Using API Credentials with Copado

Please use the following instructions to specify an API key value provided by DigitSec for authentication with Copado rather than using a Username and Password. This is particularly helpful for organizations that wish to use Single Sign-On and Copado.

In addition to configuring settings on Salesforce/Copado, you will need access to the Integrations-> API tab of the DigitSec Workspace you wish to connect to Copado. Your user account must have permissions to initiate scans for that Workspace.

Please take note that it is important that field labels and values are case-sensitive, so it is important to match the labels and values in these instructions. 

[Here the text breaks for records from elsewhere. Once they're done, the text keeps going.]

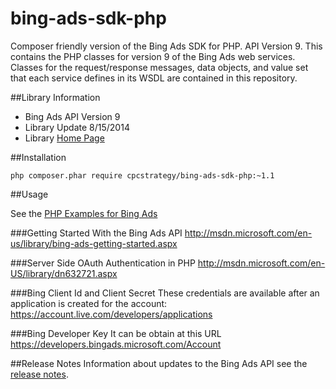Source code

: bing-ads-sdk-php
================

Composer friendly version of the Bing Ads SDK for PHP. API Version 9. 
This contains the PHP classes for version 9 of the Bing Ads web services. Classes for the request/response messages, data objects, and value set that each service defines in its WSDL are contained in this repository.

##Library Information

 - Bing Ads API Version 9
 - Library Update  8/15/2014
 - Library [Home Page](http://code.msdn.microsoft.com/PHP-Classes-for-Bing-Ads-c9762281)

##Installation
```shell
php composer.phar require cpcstrategy/bing-ads-sdk-php:~1.1
```

##Usage

See the [PHP Examples for Bing Ads](http://msdn.microsoft.com/en-US/library/jj966370.aspx) 

###Getting Started With the Bing Ads API
http://msdn.microsoft.com/en-us/library/bing-ads-getting-started.aspx

###Server Side OAuth Authentication in PHP
http://msdn.microsoft.com/en-US/library/dn632721.aspx

###Bing Client Id and Client Secret
These credentials are available after an application is created for the account: https://account.live.com/developers/applications

###Bing Developer Key
It can be obtain at this URL https://developers.bingads.microsoft.com/Account

##Release Notes
Information about updates to the Bing Ads API see the [release notes](http://msdn.microsoft.com/en-US/library/bing-ads-overview-release-notes%28v=msads.90%29.aspx).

1. On your Salesforce where Copado is installed, navigate to Setup -> Named Credentials.
2. Click on the "External Credentials" tab.
   
3. Click the "New" button.
4. For both the "Label" and "Name" inputs, please enter "digitsecAPI". Use the dropdown menu for "Authentication Protocol" to select "Custom". Please see match what you see in the screenshot below.
   
5. In the Principal Section, click New. For the "Parameter Name" input, you may enter a value of your choice. Click the "Add" button next to the "Authentication Parameters" section. In the "Name" field, please enter "Clientid" and in the "Value" field, please enter your DigitSec API token from the Workspace you wish to connect. Once the values have been entered, please click the "Save" button.
   
6. Click the "New" button in the Custom Header section. For the "Name" field, please enter "apitoken". For the "Value" field, enter "{!$Credential.digitsecAPI.ClientId}". Complete this entry by clicking the "Save" button.
   
7. Return to the "Named Credentials" tab and click the "New" button. For both "Label" and "Name", enter "digitsec1" as the value. The URL should be "https://s4.digitsec.com". The "Enabled for Callouts" switch should be "ON". Under the "Authentication" section header, use the drop down to select "digitsecAPI" for the External Credential. Under the "Callout Options" section header, Generate Authorization Header should be left unchecked; "Allow Formulas in HTTP Header" should be checked. Complete this entry by clicking the "Save" button. 
   
8. Use the Salesforce navigation to visit "Setup -> External Services" and click on "DigitSecService". Click on the "Edit" link and then select the credentials that you created in Steps 1-7 ("digitsec1"). Click "Save & Next".
   
   
9. Please modify the Profile or the User who will be running Copado and grant access to the External Credential Principal. 
   
   Use the Salesforce navigation to vist "Setup -> Profiles -> <Selected Profile> -> External Credential Principal Access". 
   
   See the screenshot below for an example of adding access to a Profile. Once digitsecAPI is in the "Added" zone, click "Save".
   

The DigitSec Copado extension should now rely on the External Credential that uses the DigitSec API key instead of the Username and Password as used in DigitSec other instructions for Copado.